Among the many benchmarks of American culture that transcend language and geography, the quirky comedy Willie and Me focuses on two: Willie Nelson, and what for the purposes of this study we will call the Manic Pixie Dream Frau. The film is a labor of love for Eva Hassman, who stars in a film she wrote, directed and produced. The results are unfortunately kind of awkward, if well-meaning and intermittently entertaining. But despite ludicrous plot points and a protagonist who’s thinly drawn — albeit by design — this shaggy meditation on music is inevitably kind of endearing, at least for Nelson fans.
Hassman plays Greta, a neglected Munich housewife whose distant husband August (Thure Riefenstein, the actor’s very name sounding villainous) refuses to let her travel to America to see Willie Nelson’s farewell concert in Las Vegas.
Greta has a long history with the country music legend; in a flashback, you see an adolescent fandom that to some degree helped her navigate the trauma of her parents’ broken marriage. She put aside childish things until a pivotal moment in her own marriage reawakens the call of the red headed stranger—to the point that, to finance her trip in defiance of her spouse, she sells her husband’s Porsche and, leaving home, inadvertently burns down their house.
This is all played with the light tone of the Manic Pixie; we really don’t get any sense of Greta as a person other than her Willie Nelson fandom and the associated trauma. But it becomes clear that she’s finding her voice too, granted in a script that depicts her as one of the most naïve neglected housewives in cinema.

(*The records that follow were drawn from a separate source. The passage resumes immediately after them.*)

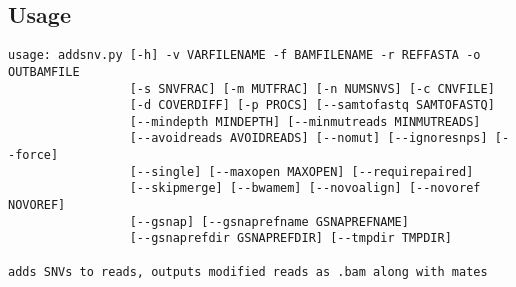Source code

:\documentclass[letterpaper,11pt]{article}
\begin{document}
\subsection{Usage}
\begin{verbatim}
usage: addsnv.py [-h] -v VARFILENAME -f BAMFILENAME -r REFFASTA -o OUTBAMFILE
                 [-s SNVFRAC] [-m MUTFRAC] [-n NUMSNVS] [-c CNVFILE]
                 [-d COVERDIFF] [-p PROCS] [--samtofastq SAMTOFASTQ]
                 [--mindepth MINDEPTH] [--minmutreads MINMUTREADS]
                 [--avoidreads AVOIDREADS] [--nomut] [--ignoresnps] [--force]
                 [--single] [--maxopen MAXOPEN] [--requirepaired]
                 [--skipmerge] [--bwamem] [--novoalign] [--novoref NOVOREF]
                 [--gsnap] [--gsnaprefname GSNAPREFNAME]
                 [--gsnaprefdir GSNAPREFDIR] [--tmpdir TMPDIR]

adds SNVs to reads, outputs modified reads as .bam along with mates


\end{verbatim}
\end{document}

Greta’s observation of America is likewise that of a pop culture junkie. To give you an idea of the film’s fevered relationship with the United States, before seven minutes have elapsed, Greta, landing in Los Angeles on the way to Vegas, encounters not only an Elvis impersonator (Nick, played by Blaine Gray), but, in his last feature film as an actor, Peter Bogdanovich, as the manager at a seedy hotel where Nick works.

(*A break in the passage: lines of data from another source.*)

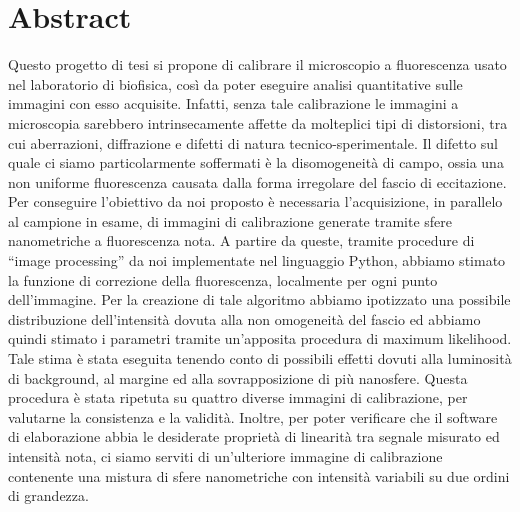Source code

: \clearpage{\pagestyle{empty}\cleardoublepage}

\chapter*{Abstract}

Questo progetto di tesi si propone di calibrare il microscopio a fluorescenza usato nel laboratorio di biofisica, così da poter eseguire analisi quantitative sulle immagini con esso acquisite. 
Infatti, senza tale calibrazione le immagini a microscopia sarebbero intrinsecamente affette da molteplici tipi di distorsioni, tra cui aberrazioni, diffrazione e difetti di natura tecnico-sperimentale. 
Il difetto sul quale ci siamo particolarmente soffermati è la disomogeneità di campo, ossia una non uniforme fluorescenza causata dalla forma irregolare del fascio di eccitazione.
Per conseguire l'obiettivo da noi proposto è necessaria l'acquisizione, in parallelo al campione in esame, di immagini di calibrazione generate tramite sfere nanometriche a fluorescenza nota.
A partire da queste, tramite procedure di ``image processing'' da noi implementate nel linguaggio Python, abbiamo stimato la funzione di correzione della fluorescenza, localmente per ogni punto dell'immagine.
Per la creazione di tale algoritmo abbiamo ipotizzato una possibile distribuzione dell'intensità dovuta alla non omogeneità del fascio ed abbiamo quindi stimato i parametri tramite un'apposita procedura di maximum likelihood.
Tale stima è stata eseguita tenendo conto di possibili effetti dovuti alla luminosità di background, al margine ed alla sovrapposizione di più nanosfere.
Questa procedura è stata ripetuta su quattro diverse immagini di calibrazione, per valutarne la consistenza e la validità.
Inoltre, per poter verificare che il software di elaborazione abbia le desiderate proprietà di linearità tra segnale misurato ed intensità nota, ci siamo serviti di un'ulteriore immagine di calibrazione contenente una mistura di sfere nanometriche con intensità variabili su due ordini di grandezza.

Sure it sounds precious, and it mostly is. But despite the comic tone, which sometimes recalls the deadpan romantic touch of Aki Kaurismaki, one starts to wonder if our heroine is not all there mentally, and there’s a grimy undercurrent from early on. As Greta’s naïvete leads her into one scrape after another, keeping her from her starstruck goal, Willie and Me starts to play like an anxiety dream co-starring Nelson himself —in a dual role: He plays the country legend, and he also plays a mysterious and possible Native American figure called Bones, who serves as Greta’s guide on her largely thwarted quest.
Believe us when we say this is far from Nelson’s least promising role; if you ask nicely, we might, as a future Streaming Hell feature, revisit the 1996 science fiction drama Starlight, in which the highlight is when Nelson activates a totem pole travel machine by means of laser beams that shoot out of his eyes.

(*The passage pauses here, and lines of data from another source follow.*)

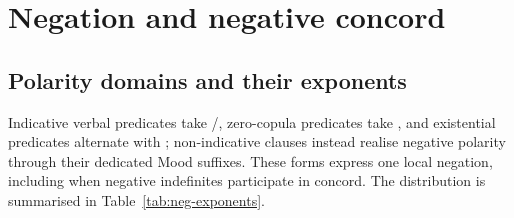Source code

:\chapter{Negation and negative concord}\label{ch:negation}

\section{Polarity domains and their exponents}\label{sec:clausal-negation}

Indicative verbal predicates take /, zero-copula
predicates take , and existential predicates alternate
 with ; non-indicative clauses instead realise
negative polarity through their dedicated Mood suffixes. These forms express
one local negation, including when negative indefinites participate in concord.
The distribution is summarised in Table~\ref{tab:neg-exponents}.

But this is Hassman’s show, and she doesn’t quite land it, despite a game performance from Gray, who brings some humanity to a stock character. Still, one is willing to give props to a superfan who not only produced a piece of fan fiction, but co-wrote a song with the legend and got to sing it with Nelson over the closing credits. It’s not very good. But it’s leagues better than Starlight.